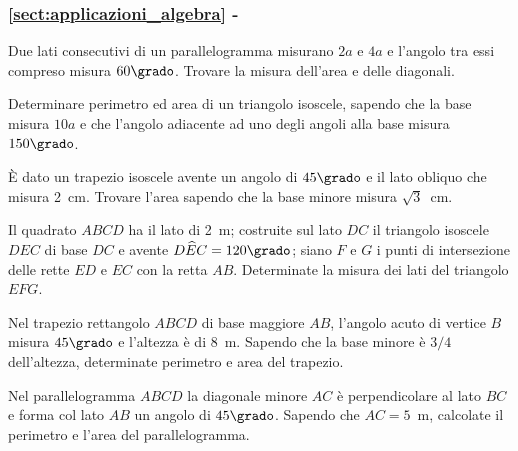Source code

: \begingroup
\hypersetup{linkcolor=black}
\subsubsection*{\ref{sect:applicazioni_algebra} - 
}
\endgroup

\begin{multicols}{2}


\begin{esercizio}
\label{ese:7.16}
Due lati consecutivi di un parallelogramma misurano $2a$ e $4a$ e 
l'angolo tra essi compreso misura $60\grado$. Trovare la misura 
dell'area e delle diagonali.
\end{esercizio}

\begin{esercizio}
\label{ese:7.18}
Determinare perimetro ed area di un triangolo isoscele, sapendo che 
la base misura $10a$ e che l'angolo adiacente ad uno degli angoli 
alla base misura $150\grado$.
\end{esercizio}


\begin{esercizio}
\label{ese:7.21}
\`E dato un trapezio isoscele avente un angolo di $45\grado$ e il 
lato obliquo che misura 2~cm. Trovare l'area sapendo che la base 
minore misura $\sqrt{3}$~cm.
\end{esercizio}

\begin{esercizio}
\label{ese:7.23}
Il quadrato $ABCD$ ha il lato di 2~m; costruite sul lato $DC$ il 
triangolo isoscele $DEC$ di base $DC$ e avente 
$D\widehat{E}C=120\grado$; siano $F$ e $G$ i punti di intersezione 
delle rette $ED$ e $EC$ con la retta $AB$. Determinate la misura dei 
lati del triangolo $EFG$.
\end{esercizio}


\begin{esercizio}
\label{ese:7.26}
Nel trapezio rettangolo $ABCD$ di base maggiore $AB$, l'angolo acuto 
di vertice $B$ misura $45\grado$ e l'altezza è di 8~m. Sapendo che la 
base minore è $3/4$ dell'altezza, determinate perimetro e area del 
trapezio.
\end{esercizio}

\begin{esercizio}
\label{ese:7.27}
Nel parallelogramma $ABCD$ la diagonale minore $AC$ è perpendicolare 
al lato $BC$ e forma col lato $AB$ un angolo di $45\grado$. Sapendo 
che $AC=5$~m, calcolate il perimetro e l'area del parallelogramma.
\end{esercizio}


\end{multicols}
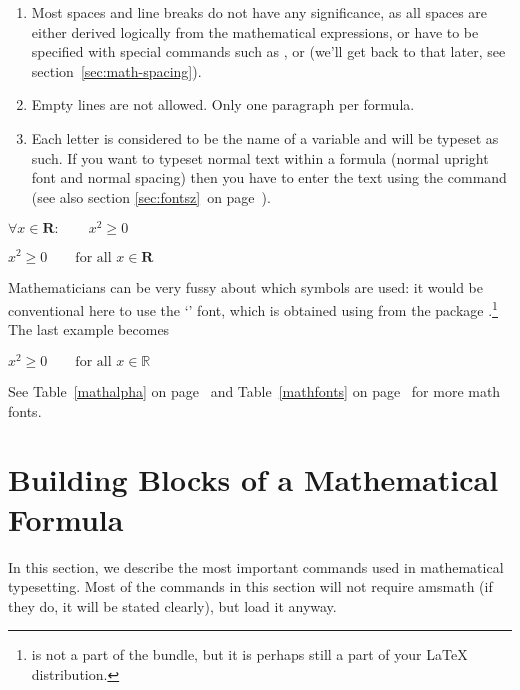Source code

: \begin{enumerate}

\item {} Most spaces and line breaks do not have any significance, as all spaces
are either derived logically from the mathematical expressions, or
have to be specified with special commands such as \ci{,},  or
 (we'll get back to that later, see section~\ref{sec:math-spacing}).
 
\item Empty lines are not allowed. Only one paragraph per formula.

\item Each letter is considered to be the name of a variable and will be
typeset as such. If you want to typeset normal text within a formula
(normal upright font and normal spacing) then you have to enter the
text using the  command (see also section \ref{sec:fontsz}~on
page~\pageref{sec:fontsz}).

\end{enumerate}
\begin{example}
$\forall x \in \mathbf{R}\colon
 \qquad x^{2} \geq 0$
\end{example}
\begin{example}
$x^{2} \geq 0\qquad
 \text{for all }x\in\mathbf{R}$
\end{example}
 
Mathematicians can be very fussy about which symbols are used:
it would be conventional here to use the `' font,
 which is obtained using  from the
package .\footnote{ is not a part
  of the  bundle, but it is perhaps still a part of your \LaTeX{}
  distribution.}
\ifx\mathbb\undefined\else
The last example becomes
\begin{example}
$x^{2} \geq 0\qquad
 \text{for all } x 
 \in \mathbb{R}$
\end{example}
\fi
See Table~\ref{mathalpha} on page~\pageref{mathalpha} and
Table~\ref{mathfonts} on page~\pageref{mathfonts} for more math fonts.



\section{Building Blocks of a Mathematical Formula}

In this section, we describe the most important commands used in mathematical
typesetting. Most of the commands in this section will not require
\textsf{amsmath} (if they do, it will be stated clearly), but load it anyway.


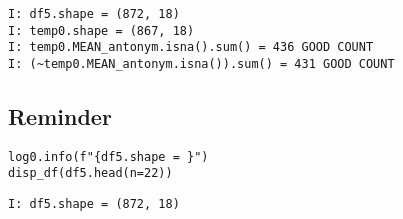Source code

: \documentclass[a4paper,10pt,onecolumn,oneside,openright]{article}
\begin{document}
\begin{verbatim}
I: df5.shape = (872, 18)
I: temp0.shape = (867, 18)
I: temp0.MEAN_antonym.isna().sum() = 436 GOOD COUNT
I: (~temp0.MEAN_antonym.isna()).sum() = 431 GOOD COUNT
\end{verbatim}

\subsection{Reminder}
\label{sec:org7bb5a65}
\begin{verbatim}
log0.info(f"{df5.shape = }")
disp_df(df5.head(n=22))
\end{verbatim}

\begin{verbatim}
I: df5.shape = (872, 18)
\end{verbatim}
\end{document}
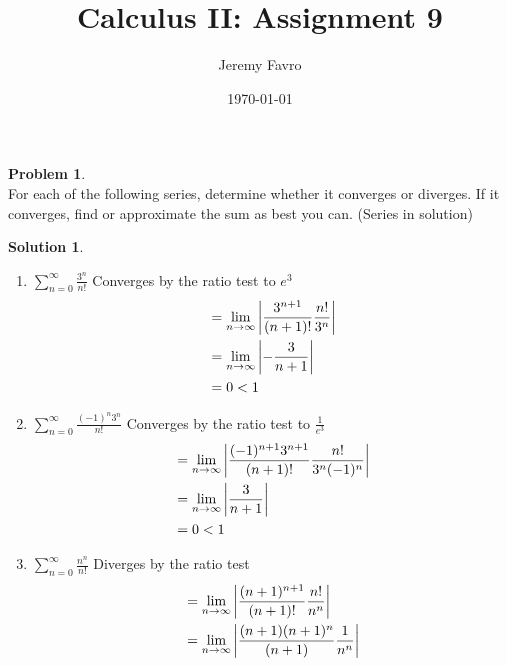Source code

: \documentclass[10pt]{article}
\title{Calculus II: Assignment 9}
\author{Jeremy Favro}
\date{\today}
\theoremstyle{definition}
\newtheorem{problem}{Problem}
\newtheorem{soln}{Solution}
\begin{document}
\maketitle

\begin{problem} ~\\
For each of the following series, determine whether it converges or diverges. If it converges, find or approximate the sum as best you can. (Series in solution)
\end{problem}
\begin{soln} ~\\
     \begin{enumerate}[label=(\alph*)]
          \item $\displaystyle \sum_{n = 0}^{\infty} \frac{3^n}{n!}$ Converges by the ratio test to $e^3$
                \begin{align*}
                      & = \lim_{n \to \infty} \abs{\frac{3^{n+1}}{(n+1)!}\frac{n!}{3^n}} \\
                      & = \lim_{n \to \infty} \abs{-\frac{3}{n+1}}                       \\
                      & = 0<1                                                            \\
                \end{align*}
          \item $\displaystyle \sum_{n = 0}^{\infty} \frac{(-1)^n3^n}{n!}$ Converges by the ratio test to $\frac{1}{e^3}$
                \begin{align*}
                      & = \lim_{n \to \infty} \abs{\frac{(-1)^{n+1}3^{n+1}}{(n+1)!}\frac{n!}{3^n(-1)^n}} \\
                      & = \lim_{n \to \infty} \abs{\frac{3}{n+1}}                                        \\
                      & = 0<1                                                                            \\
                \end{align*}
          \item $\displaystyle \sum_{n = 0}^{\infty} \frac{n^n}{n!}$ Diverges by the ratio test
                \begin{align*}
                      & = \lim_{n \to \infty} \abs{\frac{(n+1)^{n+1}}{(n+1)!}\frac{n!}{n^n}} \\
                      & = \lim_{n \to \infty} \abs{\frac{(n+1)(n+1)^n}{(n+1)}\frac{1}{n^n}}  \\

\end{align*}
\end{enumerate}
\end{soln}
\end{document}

########################################

* [Task to carry out]: The reply should hold every record, unchanged, and no pictures.

* [Task answer]:
Source code

: \begingroup
\hypersetup{linkcolor=black}
\subsubsection*{\ref{sect:applicazioni_algebra} - 
}
\endgroup

\begin{multicols}{2}


\begin{esercizio}
\label{ese:7.16}
Due lati consecutivi di un parallelogramma misurano $2a$ e $4a$ e 
l'angolo tra essi compreso misura $60\grado$. Trovare la misura 
dell'area e delle diagonali.
\end{esercizio}

\begin{esercizio}
\label{ese:7.18}
Determinare perimetro ed area di un triangolo isoscele, sapendo che 
la base misura $10a$ e che l'angolo adiacente ad uno degli angoli 
alla base misura $150\grado$.
\end{esercizio}


\begin{esercizio}
\label{ese:7.21}
\`E dato un trapezio isoscele avente un angolo di $45\grado$ e il 
lato obliquo che misura 2~cm. Trovare l'area sapendo che la base 
minore misura $\sqrt{3}$~cm.
\end{esercizio}

\begin{esercizio}
\label{ese:7.23}
Il quadrato $ABCD$ ha il lato di 2~m; costruite sul lato $DC$ il 
triangolo isoscele $DEC$ di base $DC$ e avente 
$D\widehat{E}C=120\grado$; siano $F$ e $G$ i punti di intersezione 
delle rette $ED$ e $EC$ con la retta $AB$. Determinate la misura dei 
lati del triangolo $EFG$.
\end{esercizio}


\begin{esercizio}
\label{ese:7.26}
Nel trapezio rettangolo $ABCD$ di base maggiore $AB$, l'angolo acuto 
di vertice $B$ misura $45\grado$ e l'altezza è di 8~m. Sapendo che la 
base minore è $3/4$ dell'altezza, determinate perimetro e area del 
trapezio.
\end{esercizio}

\begin{esercizio}
\label{ese:7.27}
Nel parallelogramma $ABCD$ la diagonale minore $AC$ è perpendicolare 
al lato $BC$ e forma col lato $AB$ un angolo di $45\grado$. Sapendo 
che $AC=5$~m, calcolate il perimetro e l'area del parallelogramma.
\end{esercizio}


\end{multicols}
Source code

: \begin{enumerate}

\item {} Most spaces and line breaks do not have any significance, as all spaces
are either derived logically from the mathematical expressions, or
have to be specified with special commands such as \ci{,},  or
 (we'll get back to that later, see section~\ref{sec:math-spacing}).
 
\item Empty lines are not allowed. Only one paragraph per formula.

\item Each letter is considered to be the name of a variable and will be
typeset as such. If you want to typeset normal text within a formula
(normal upright font and normal spacing) then you have to enter the
text using the  command (see also section \ref{sec:fontsz}~on
page~\pageref{sec:fontsz}).

\end{enumerate}
\begin{example}
$\forall x \in \mathbf{R}\colon
 \qquad x^{2} \geq 0$
\end{example}
\begin{example}
$x^{2} \geq 0\qquad
 \text{for all }x\in\mathbf{R}$
\end{example}
 
Mathematicians can be very fussy about which symbols are used:
it would be conventional here to use the `' font,
 which is obtained using  from the
package .\footnote{ is not a part
  of the  bundle, but it is perhaps still a part of your \LaTeX{}
  distribution.}
\ifx\mathbb\undefined\else
The last example becomes
\begin{example}
$x^{2} \geq 0\qquad
 \text{for all } x 
 \in \mathbb{R}$
\end{example}
\fi
See Table~\ref{mathalpha} on page~\pageref{mathalpha} and
Table~\ref{mathfonts} on page~\pageref{mathfonts} for more math fonts.



\section{Building Blocks of a Mathematical Formula}

In this section, we describe the most important commands used in mathematical
typesetting. Most of the commands in this section will not require
\textsf{amsmath} (if they do, it will be stated clearly), but load it anyway.


Source code

: \documentclass[a4paper,10pt,onecolumn,oneside,openright]{article}
\begin{document}
\begin{verbatim}
I: df5.shape = (872, 18)
I: temp0.shape = (867, 18)
I: temp0.MEAN_antonym.isna().sum() = 436 GOOD COUNT
I: (~temp0.MEAN_antonym.isna()).sum() = 431 GOOD COUNT
\end{verbatim}

\subsection{Reminder}
\label{sec:org7bb5a65}
\begin{verbatim}
log0.info(f"{df5.shape = }")
disp_df(df5.head(n=22))
\end{verbatim}

\begin{verbatim}
I: df5.shape = (872, 18)
\end{verbatim}
\end{document}
Source code

: \documentclass[10pt]{article}
\title{Calculus II: Assignment 9}
\author{Jeremy Favro}
\date{\today}
\theoremstyle{definition}
\newtheorem{problem}{Problem}
\newtheorem{soln}{Solution}
\begin{document}
\maketitle

\begin{problem} ~\\
For each of the following series, determine whether it converges or diverges. If it converges, find or approximate the sum as best you can. (Series in solution)
\end{problem}
\begin{soln} ~\\
     \begin{enumerate}[label=(\alph*)]
          \item $\displaystyle \sum_{n = 0}^{\infty} \frac{3^n}{n!}$ Converges by the ratio test to $e^3$
                \begin{align*}
                      & = \lim_{n \to \infty} \abs{\frac{3^{n+1}}{(n+1)!}\frac{n!}{3^n}} \\
                      & = \lim_{n \to \infty} \abs{-\frac{3}{n+1}}                       \\
                      & = 0<1                                                            \\
                \end{align*}
          \item $\displaystyle \sum_{n = 0}^{\infty} \frac{(-1)^n3^n}{n!}$ Converges by the ratio test to $\frac{1}{e^3}$
                \begin{align*}
                      & = \lim_{n \to \infty} \abs{\frac{(-1)^{n+1}3^{n+1}}{(n+1)!}\frac{n!}{3^n(-1)^n}} \\
                      & = \lim_{n \to \infty} \abs{\frac{3}{n+1}}                                        \\
                      & = 0<1                                                                            \\
                \end{align*}
          \item $\displaystyle \sum_{n = 0}^{\infty} \frac{n^n}{n!}$ Diverges by the ratio test
                \begin{align*}
                      & = \lim_{n \to \infty} \abs{\frac{(n+1)^{n+1}}{(n+1)!}\frac{n!}{n^n}} \\
                      & = \lim_{n \to \infty} \abs{\frac{(n+1)(n+1)^n}{(n+1)}\frac{1}{n^n}}  \\

\end{align*}
\end{enumerate}
\end{soln}
\end{document}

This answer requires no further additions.